図2は、実施形態に係る濃度計の構成例を示す図である。
図2に示すように、実施形態に係る濃度計10は、変換器100と、検出器200とを有する。以下では、変換器100の構成について説明する。変換器100は、投光部110と、分光部120と、制御部130と、記憶部140と、通信部150とを有する。
【0020】
投光部110は、測定対象の薬液に光を投光する。例えば、投光部110は、検出器200の投光器210と光ファイバー等により接続され、LEDやハロゲンランプといった光源から出力された光を、検出器200の投光器210を介して、配管20を流れる測定対象の薬液に投光する。
【0021】
分光部120は、測定対象の薬液を透過した投光部110による光を分光する。例えば、分光部120は、検出器200の受光器220と光ファイバー等により接続され、測定対象を透過した光を、検出器200の受光器220を介して受光し、分光器により波長ごとに分光する。
【0022】
記憶部140は、例えば、RAM(Random Access Memory)やフラッシュメモリ等の記憶装置によって実現され、制御部130による各種処理に必要なデータ及びプログラムを格納する。また、記憶部140は、受光部131により受光された光のデータを記憶する。
【0023】
例えば、記憶部140は、後述する受光部131によって受光された各波長のスペクトル強度等のデータを、測定対象の薬液ごとに記憶する。ここで、記憶部140が記憶する各波長のデータは、複数回の投光・受光処理によって取得されたデータ群であり、測定対象の薬液ごとにデータを蓄積させる。
【0024】
さらに、記憶部140は、データ補正部136により補正が行われたデータを記憶してもよい。例えば、記憶部140は、後述するデータ補正部136により、光源についての順電圧値と受光した光のデータとから補正された各波長のデータについて記憶する。
【0025】
制御部130は、CPU(Central Processing Unit)やMPU(Micro Processing Unit)等によって、変換器100内部の記憶装置に記憶されている各種プログラムがRAMを作業領域として実行されることにより実現される。また、制御部130は、例えば、ASIC(Application Specific Integrated Circuit)やFPGA(Field Programmable Gate Array)などの集積回路により実現される。制御部130は、受光部131と、設定部132と、処理部133とを有し、必要に応じて、通知部134と、光源制御部135と、データ補正部136とを有してもよい。
【0026】
受光部131は、分光部120によって分光された光を受光する。
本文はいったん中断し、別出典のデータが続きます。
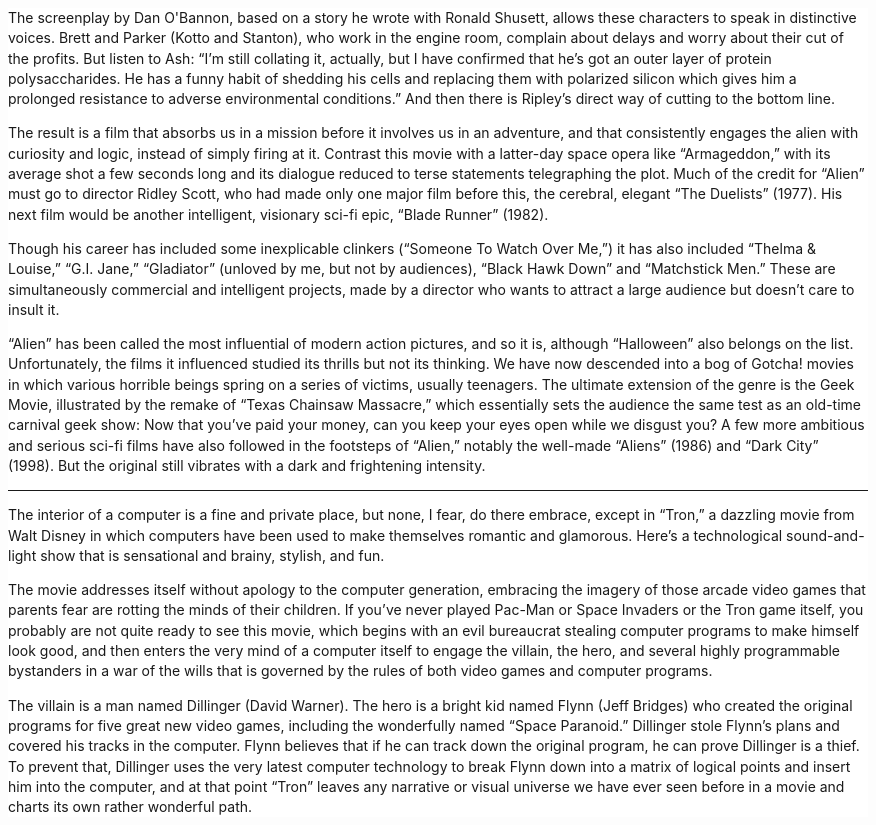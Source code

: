 The screenplay by Dan O'Bannon, based on a story he wrote with Ronald Shusett, allows these characters to speak in distinctive voices. Brett and Parker (Kotto and Stanton), who work in the engine room, complain about delays and worry about their cut of the profits. But listen to Ash: “I’m still collating it, actually, but I have confirmed that he’s got an outer layer of protein polysaccharides. He has a funny habit of shedding his cells and replacing them with polarized silicon which gives him a prolonged resistance to adverse environmental conditions.” And then there is Ripley’s direct way of cutting to the bottom line.

The result is a film that absorbs us in a mission before it involves us in an adventure, and that consistently engages the alien with curiosity and logic, instead of simply firing at it. Contrast this movie with a latter-day space opera like “Armageddon,” with its average shot a few seconds long and its dialogue reduced to terse statements telegraphing the plot. Much of the credit for “Alien” must go to director Ridley Scott, who had made only one major film before this, the cerebral, elegant “The Duelists” (1977). His next film would be another intelligent, visionary sci-fi epic, “Blade Runner” (1982).

Though his career has included some inexplicable clinkers (“Someone To Watch Over Me,”) it has also included “Thelma & Louise,” “G.I. Jane,” “Gladiator” (unloved by me, but not by audiences), “Black Hawk Down” and “Matchstick Men.” These are simultaneously commercial and intelligent projects, made by a director who wants to attract a large audience but doesn’t care to insult it.

“Alien” has been called the most influential of modern action pictures, and so it is, although “Halloween” also belongs on the list. Unfortunately, the films it influenced studied its thrills but not its thinking. We have now descended into a bog of Gotcha! movies in which various horrible beings spring on a series of victims, usually teenagers. The ultimate extension of the genre is the Geek Movie, illustrated by the remake of “Texas Chainsaw Massacre,” which essentially sets the audience the same test as an old-time carnival geek show: Now that you’ve paid your money, can you keep your eyes open while we disgust you? A few more ambitious and serious sci-fi films have also followed in the footsteps of “Alien,” notably the well-made “Aliens” (1986) and “Dark City” (1998). But the original still vibrates with a dark and frightening intensity.

----

The interior of a computer is a fine and private place, but none, I fear, do there embrace, except in “Tron,” a dazzling movie from Walt Disney in which computers have been used to make themselves romantic and glamorous. Here’s a technological sound-and-light show that is sensational and brainy, stylish, and fun.

The movie addresses itself without apology to the computer generation, embracing the imagery of those arcade video games that parents fear are rotting the minds of their children. If you’ve never played Pac-Man or Space Invaders or the Tron game itself, you probably are not quite ready to see this movie, which begins with an evil bureaucrat stealing computer programs to make himself look good, and then enters the very mind of a computer itself to engage the villain, the hero, and several highly programmable bystanders in a war of the wills that is governed by the rules of both video games and computer programs.

The villain is a man named Dillinger (David Warner). The hero is a bright kid named Flynn (Jeff Bridges) who created the original programs for five great new video games, including the wonderfully named “Space Paranoid.” Dillinger stole Flynn’s plans and covered his tracks in the computer. Flynn believes that if he can track down the original program, he can prove Dillinger is a thief. To prevent that, Dillinger uses the very latest computer technology to break Flynn down into a matrix of logical points and insert him into the computer, and at that point “Tron” leaves any narrative or visual universe we have ever seen before in a movie and charts its own rather wonderful path.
例えば、受光部131は、分光部120により分光された各波長の光を受光し、受光した光の波長のデータを後述する記憶部140またはデータ補正部136に、格納または通知する。
【0027】
設定部132は、薬液ごとに予め定められた解析に必要なデータ数を設定する。例えば、設定部132は、後述する濃度測定処理に使用されるデータ数を考慮して、予め設定された解析に必要なデータ数を、測定対象の薬液ごとに、後述する処理部133に設定する。なお、設定部132は、薬液ごとに1つずつ設定を行う構成部分を分割して設定してもよいし、1つの構成から全ての薬液ごとの設定を行ってもよい。
【0028】
また、設定部132は、薬液ごとに予め定められた、濃度測定処理に使用されるデータ数をさらに設定してもよい。例えば、設定部132は、濃度測定処理における予測誤差が最小となるデータ数を、濃度測定処理に使用されるデータ数として、測定対象の薬液ごとに、後述する処理部133に設定する。なお、濃度測定処理に使用されるデータ数は、前述の解析に必要なデータ数よりも小さい値であり、例えば、濃度測定処理に使用されるデータ数が「10」の場合には、解析に必要なデータ数は「100」といった関係となる。
【0029】
さらに、設定部132は、例えば、前述の操作部170または通信部150を介して外部の端末装置30から入力された、光源制御部135または分光制御部137についての制御値の変更を受付け、光源制御部135または分光制御部137の制御値の設定をしてもよい。
【0030】
処理部133は、記憶部140に測定対象の薬液ごとに記憶された光のデータの数である第1データ数が、設定部132により設定された解析に必要なデータ数に達した場合に処理を行う。例えば、処理部133は、記憶部140に記憶された前述の波長のデータ群のデータ数である第1データ数が、測定対象の薬液ごとに設定された解析に必要なデータ数に達した場合に、薬液ごとに更新周期が異なる、後述の異常データ切り捨て処理及び濃度測定処理を行う。
【0031】
また、処理部133は、記憶部140に記憶された第1データ数のデータ群の中から、所定の閾値に基づき、スペクトル強度が異常と判断したデータを切り捨ててもよい。例えば、処理部133は、記憶部140に記憶された第1データ数分の波長のデータ群の中から、所定の閾値を基準としてスペクトル強度を降順にソートし、上位データに異常データが存在する場合に、異常データを切り捨てる。
【0032】
ここで、所定の閾値は、例えば、処理に使用する素子や分解能に応じて予め設定されるものであり、スペクトル強度が異常と判断されたデータは、例えば、受光した波長のデータにおいて、気泡の影響が大きいデータ等を指す。
【0033】
通知部134は、第1データ数から処理部133により切り捨てられたデータ数を除いた第2のデータ数が、濃度測定処理に使用されるデータ数に達しない場合に、異常通知を行う。例えば、通知部134は、前述の第1データ数から処理部133によって切り捨てられたデータを除いた第2データ数が、予め設定された濃度測定処理に使用されるデータ数に達しない場合に、通信部150を介して、外部の端末装置30に異常通知を行う。
【0034】
ここで、
図3を参照し、異常データ切り捨て処理及び異常通知処理について説明する。
図3は、実施形態に係る濃度計の処理部における異常データ切り捨て処理及び通知部における異常通知処理の具体例を示す図である。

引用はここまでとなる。